A nice day in Chapel Hill, NC.  About 70 F, sunny and I just got out of a great lecture given by Shane Crotty and ran into Ralph Baric.  Just an excellent way to start a day.

This email was prompted by TWiV 987 and is a follow up to a letter of mine that you read on TWiV 942.  My letter was about the biggest correctable mistakes we made during the COVID-19 pandemic.  I said how long it took to get an EUA for remdesivir and most of the panel talked about testing.  A big part of my bitching was about WHATs (Worthless Hopeless Antiviral Trials).  How WHATs kept  remdesivir from getting a timely EUA and how that cost lives.  After listening to Arturo Casadevall, I would like to revise my opinion and say that WHATs were the biggest problem, and that remdesivir and convalescent serum were examples of why it was such a problem.  Not only did WHATs delay the deployment of effective antiviral treatments, they poisoned the waters for those treatments, making them less likely to be used and muddying the waters so that ineffective treatments looked the same in many trials.

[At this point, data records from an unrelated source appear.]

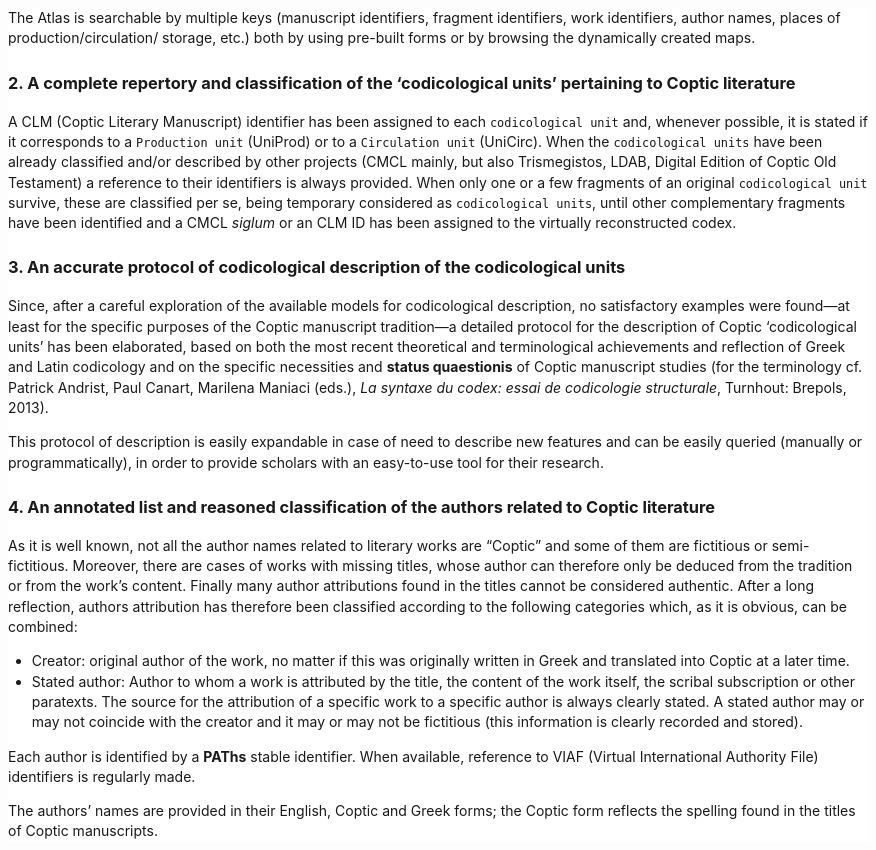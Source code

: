 The Atlas is searchable by multiple keys (manuscript identifiers, fragment identifiers, work identifiers, author names, places of production/circulation/ storage, etc.) both by using pre-built forms or by browsing the dynamically created maps.

### 2. A complete repertory and classification of the ‘codicological units’ pertaining to Coptic literature

A CLM (Coptic Literary Manuscript) identifier has been assigned to each `codicological unit` and, whenever possible, it is stated if it corresponds to a `Production unit` (UniProd) or to a `Circulation unit` (UniCirc). When the `codicological units` have been already classified and/or described by other projects (CMCL mainly, but also Trismegistos, LDAB, Digital Edition of Coptic Old Testament) a reference to their identifiers is always provided. When only one or a few fragments of an original `codicological unit` survive, these are classified per se, being temporary considered as `codicological units`, until other complementary fragments have been identified and a CMCL *siglum* or an CLM ID has been assigned to the virtually reconstructed codex.


### 3. An accurate protocol of codicological description of the codicological units

Since, after a careful exploration of the available models for codicological description, no satisfactory examples were found—at least for the specific purposes of the Coptic manuscript tradition—a detailed protocol for the description of Coptic ‘codicological units’ has been elaborated, based on both the most recent theoretical and terminological achievements and reflection of Greek and Latin codicology and on the specific necessities and **status quaestionis** of Coptic manuscript studies (for the terminology cf. Patrick Andrist, Paul Canart, Marilena Maniaci (eds.), *La syntaxe du codex: essai de codicologie structurale*, Turnhout: Brepols, 2013).

This protocol of description is easily expandable in case of need to describe new features and can be easily queried (manually or programmatically), in order to provide scholars with an easy-to-use tool for their research.

### 4. An annotated list and reasoned classification of the authors related to Coptic literature

As it is well known, not all the author names related to literary works are “Coptic” and some of them are fictitious or semi-fictitious. Moreover, there are cases of works with missing titles, whose author can therefore only be deduced from the tradition or from the work’s content. Finally many author attributions found in the titles cannot be considered authentic. After a long reflection, authors attribution has therefore been classified according to the following categories which, as it is obvious, can be combined:
- Creator: original author of the work, no matter if this was originally
written in Greek and translated into Coptic at a later time.
- Stated author: Author to whom a work is attributed by the title, the
content of the work itself, the scribal subscription or other paratexts. The source for the attribution of a specific work to a specific author is always clearly stated.
A stated author may or may not coincide with the creator and it may or may not be fictitious (this information is clearly recorded and stored).

Each author is identified by a **PAThs** stable identifier. When available, reference to VIAF (Virtual International Authority File) identifiers is regularly made.

The authors’ names are provided in their English, Coptic and Greek forms; the Coptic form reflects the spelling found in the titles of Coptic manuscripts.
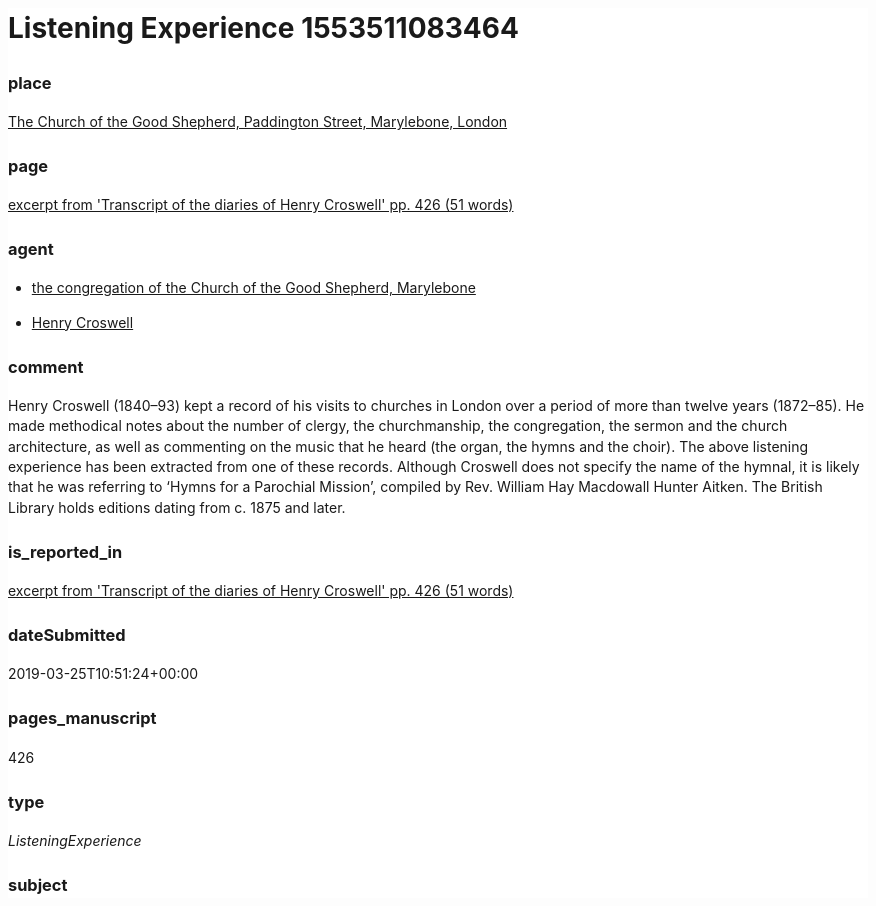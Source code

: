 # Listening Experience 1553511083464

### place


[The Church of the Good Shepherd, Paddington Street, Marylebone, London](#The-Church-of-the-Good-Shepherd-Paddington-Street-Marylebone-London)

### page


[excerpt from 'Transcript of the diaries of Henry Croswell' pp. 426 (51 words)](#excerpt-from-'Transcript-of-the-diaries-of-Henry-Croswell'-pp.-426-(51-words))

### agent

 - [the congregation of the Church of the Good Shepherd, Marylebone](#the-congregation-of-the-Church-of-the-Good-Shepherd-Marylebone)

 - [Henry Croswell](#Henry-Croswell)

### comment


Henry Croswell (1840–93) kept a record of his visits to churches in London over a period of more than twelve years (1872–85).  He made methodical notes about the number of clergy, the churchmanship, the congregation, the sermon and the church architecture, as well as commenting on the music that he heard (the organ, the hymns and the choir).  The above listening experience has been extracted from one of these records.
Although Croswell does not specify the name of the hymnal, it is likely that he was referring to ‘Hymns for a Parochial Mission’, compiled by Rev. William Hay Macdowall Hunter Aitken.  The British Library holds editions dating from c. 1875 and later.

### is_reported_in


[excerpt from 'Transcript of the diaries of Henry Croswell' pp. 426 (51 words)](#excerpt-from-'Transcript-of-the-diaries-of-Henry-Croswell'-pp.-426-(51-words))

### dateSubmitted


2019-03-25T10:51:24+00:00

### pages_manuscript


426

### type


*ListeningExperience*

### subject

As for testing, if we do not have rapid testing, no antiviral is going to be effective.  We need both good antiviral trials and rapid testing.  If the CDC does a Not Invented Here mistake again, all of those in that decision chain need to be gone that very second.

It is just a coincidence that I met Dr. Baric today and I am writing this letter.  The letter was planned two days ago.

Thanks,

Charles

Charles writes:

Link to NPR story:

https://www.npr.org/2023/03/01/1159798950/psychologist-daniel-levitin-dissects-pink-floyds-dark-side-of-the-moon

I was 15.  The album was the most popular album among my friends.  I still listen to it from time to time.  I still wonder at times if I missed the starting gun.